Snowblowers are 4 stroke engines today, I'm not even sure anyone makes a 2-stroke machine. And they certainly aren't obsolete. An electric one is fine if you have a bit of light powder but no good if you're moving a lot of deep, heavy snow off a decent amount of square footage. And don't buy a gas blower than isn't at least 2 stages.

I don't doubt the future will make them comparable and lower in cost but I wouldn't buy one today.


Other than very small engines most snowblowers and mowers are 4 stroke engines.

My last snowblower was 11.5HP, and it could take 90 minutes to clear everything after a decent snow. A battery approach wouldn’t be feasible at this point.
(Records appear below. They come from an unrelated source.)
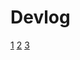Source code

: # Devlog
[1](https://docs.github.com/en/actions/creating-actions/creating-a-javascript-action)
[2](https://docs.github.com/en/actions/creating-actions/metadata-syntax-for-github-actions)
[3](https://docs.github.com/en/actions/security-guides/security-hardening-for-github-actions#understanding-the-risk-of-script-injections)
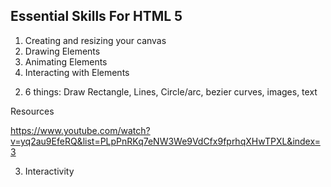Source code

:## Essential Skills For HTML 5

1. Creating and resizing your canvas
2. Drawing Elements
3. Animating Elements
4. Interacting with Elements

2) 6 things: Draw Rectangle, Lines, Circle/arc, bezier curves, images, text

Resources

https://www.youtube.com/watch?v=yq2au9EfeRQ&list=PLpPnRKq7eNW3We9VdCfx9fprhqXHwTPXL&index=3

3. Interactivity
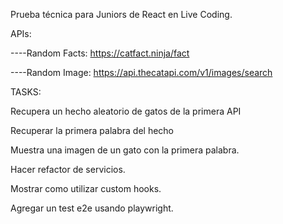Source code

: Prueba técnica para Juniors de React en Live Coding.

APIs:

----Random Facts: https://catfact.ninja/fact

----Random Image: https://api.thecatapi.com/v1/images/search

TASKS:

Recupera un hecho aleatorio de gatos de la primera API

Recuperar la primera palabra del hecho

Muestra una imagen de un gato con la primera palabra.

Hacer refactor de servicios.

Mostrar como utilizar custom hooks.

Agregar un test e2e usando playwright. 
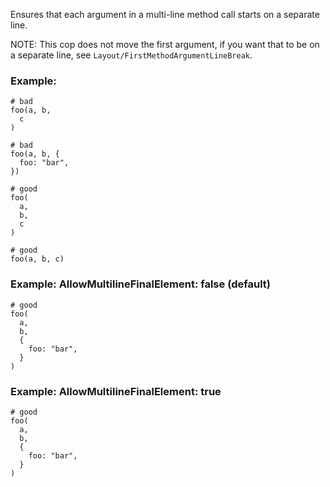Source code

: Ensures that each argument in a multi-line method call
starts on a separate line.

NOTE: This cop does not move the first argument, if you want that to
be on a separate line, see `Layout/FirstMethodArgumentLineBreak`.

### Example:

    # bad
    foo(a, b,
      c
    )

    # bad
    foo(a, b, {
      foo: "bar",
    })

    # good
    foo(
      a,
      b,
      c
    )

    # good
    foo(a, b, c)

### Example: AllowMultilineFinalElement: false (default)

    # good
    foo(
      a,
      b,
      {
        foo: "bar",
      }
    )

### Example: AllowMultilineFinalElement: true

    # good
    foo(
      a,
      b,
      {
        foo: "bar",
      }
    )
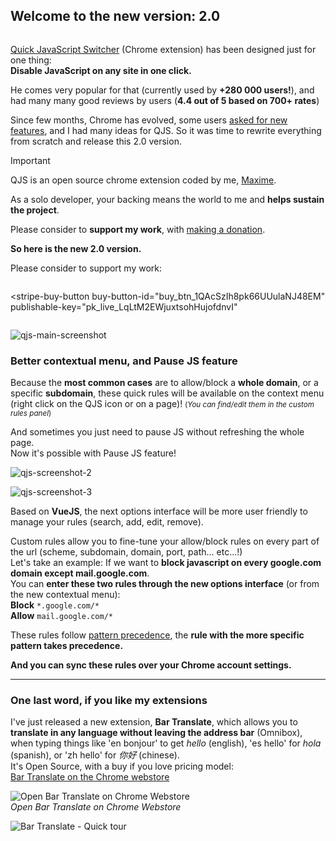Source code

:## Welcome to the new version: 2.0

<div style="display: flex; flex-wrap: wrap; flex-direction: row;">
  <div style="flex-shrink: 1; flex-grow: 1; width: 50%;" markdown="1">
    
    
  [Quick JavaScript Switcher](https://chrome.google.com/webstore/detail/quick-javascript-switcher/geddoclleiomckbhadiaipdggiiccfje) (Chrome extension) has been designed just for one thing:  
  **Disable JavaScript on any site in one click.**
  
  He comes very popular for that (currently used by **+280 000 users!**), and had many many good reviews by users (**4.4 out of 5 based on 700+ rates**)
  
  Since few months, Chrome has evolved, some users [asked for new features](https://github.com/maximelebreton/quick-javascript-switcher/issues), and I had many ideas for QJS.
  So it was time to rewrite everything from scratch and release this 2.0 version.

  > [!IMPORTANT]
  > 
  > QJS is an open source chrome extension coded by me, [Maxime](https://github.com/maximelebreton).
  >
  > As a solo developer, your backing means the world to me and **helps sustain the project**.
  >
  > Please consider to **support my work**, with [making a donation](https://donate.stripe.com/14k03Dcbca0XaGY3cn).
  
  
  **So here is the new 2.0 version.**
  
  Please consider to support my work:
  </div>
  
  <div>
  <script async
    src="https://js.stripe.com/v3/buy-button.js">
  </script>
  
  <stripe-buy-button
    buy-button-id="buy_btn_1QAcSzIh8pk66UUulaNJ48EM"
    publishable-key="pk_live_LqLtM2EWjuxtsohHujofdnvI"
  >
  </stripe-buy-button>
  </div>
</div>



![qjs-main-screenshot](https://github.com/user-attachments/assets/ed240480-a3a2-4d85-b467-140f95ab1a6a)


### Better contextual menu, and Pause JS feature
Because the **most common cases** are to allow/block a **whole domain**, or a specific **subdomain**, these quick rules will be available on the context menu (right click on the QJS icon or on a page)! <small>(*You can find/edit them in the custom rules panel*)</small>

And sometimes you just need to pause JS without refreshing the whole page.  
Now it's possible with Pause JS feature!

![qjs-screenshot-2](https://github.com/user-attachments/assets/85c4e332-ef39-4a2c-8e18-87af1c1525ee)






![qjs-screenshot-3](https://github.com/user-attachments/assets/eedcd24f-a072-41f2-9bfe-36bcdf8b4115)

Based on **VueJS**, the next options interface will be more user friendly to manage your rules (search, add, edit, remove).  

Custom rules allow you to fine-tune your allow/block rules on every part of the url (scheme, subdomain, domain, port, path... etc...!)  
Let's take an example: If we want to **block javascript on every google.com domain except mail.google.com**.  
You can **enter these two rules through the new options interface** (or from the new contextual menu):  
**Block** `*.google.com/*`  
**Allow** `mail.google.com/*`

These rules follow [pattern precedence](https://developer.chrome.com/extensions/contentSettings#pattern-precedence), the **rule with the more specific pattern takes precedence.** 

**And you can sync these rules over your Chrome account settings.**



_________________________________________




### One last word, if you like my extensions

I've just released a new extension, **Bar Translate**, which allows you to **translate in any language without leaving the address bar** (Omnibox), when typing things like 'en bonjour' to get _hello_ (english), 'es hello' for _hola_ (spanish), or 'zh hello' for _你好_ (chinese).  
It's Open Source, with a buy if you love pricing model:  
[Bar Translate on the Chrome webstore](https://chrome.google.com/webstore/detail/bar-translate/inigdjcpofmlcigjhhiigigihmookhcp)

![Open Bar Translate on Chrome Webstore](https://i.kickstarter.com/assets/023/635/058/cb67ce6ee08e9831efba70c8f4808eff_original.png?fit=scale-down&origin=ugc&width=680&sig=4dnoBRf3xajuUagxxwDT9cZSJcUwy4hls0JTshkqaeY%3D)  
*Open Bar Translate on Chrome Webstore*

![Bar Translate - Quick tour](https://i.kickstarter.com/assets/023/629/157/ab9bbf7ee33a0c143d722b361aa6afd4_original.gif?fit=scale-down&origin=ugc&q=92&width=680&sig=7f6b7DvBqPjM%2FBFXDkA%2FoXNP3x3baEMpWz59Glq2RLo%3D)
When one considers the difference in human effort between mowing a lawn with an old-school cylinder-of-blades push mower with no power at all, and of shoveling a driveway of snow as far as a snowblower throws it… it becomes obvious one task requires way, way more energy than the other.


I have a pretty robust electric chainsaw, but it's not great for hardwoods at all. Of course, I have 5 chainsaws so maybe I'm not the one to take advice from, I might have a problem ;)

For leaf blowers and weed trimmers I agree.


Same for leaf blowers. I worked on a farm in the Swiss mountains where we used large Stihl leaf blowers to get the hay down the mountain [1] so we could pick it up by machine and electric leaf blowers were only used for cleanup jobs in the barn. Nowadays I live in the city but I still get sweaty flashbacks whenever I hear a gas leaf blower during the summer months.

[1]: Similar to https://youtu.be/Rni8F0GFjW4?t=145 but just imagine the mountains/rolls of hay to be 2m high and the slope be >45°s


Oh, I hear you, every fall in Ontario (and now Wisconsin) the sound of gas leaf blowers and that high-pitch whine drives me crazy. I have an electric one to basically clear off the front porch but I feel like even that is noise pollution (much worse than a riding mower to my ears) and so I rake an acre of mixed hardwood next to the house by hand spring and fall and trailer the leaves a half mile up the road to compost.

I'm sure it was hard work, but a farm in the Swiss mountains for a period of time sounds like a life experience!


Sorry, I should clear that up. I mulch (mower) as much of the leaves as I can and leave it on the ground, I only rake up what I can't mulch. And that's to protect the ground cover under the oak trees from dying under the leaves and turning everything in to mud/eroding.


Just curious: what kind of cows did you all have?

(the dairy farmer near us has Simmentaler and Rotfleck)


In the winter I have a driveway and 300 feet of sidewalk I have to clear, sometimes twice a day. Assuming any products on the market can even handle the job, I wouldn't want to have to manage the charging situation for my use case. Pouring in more gas is so much easier than realizing you forgot to charge the backup battery. And I don't even want to know what that would cost.


I sit here with a variety of gas-powered vehicles and tools and I agree 100% with you. I was actually seriously thinking of buying a battery powered snowblower last winter, even though I have an ATV with a snow blade and a garden tractor with a snowblower. And I can easily buy ethanol-free gas at the nearest gas station.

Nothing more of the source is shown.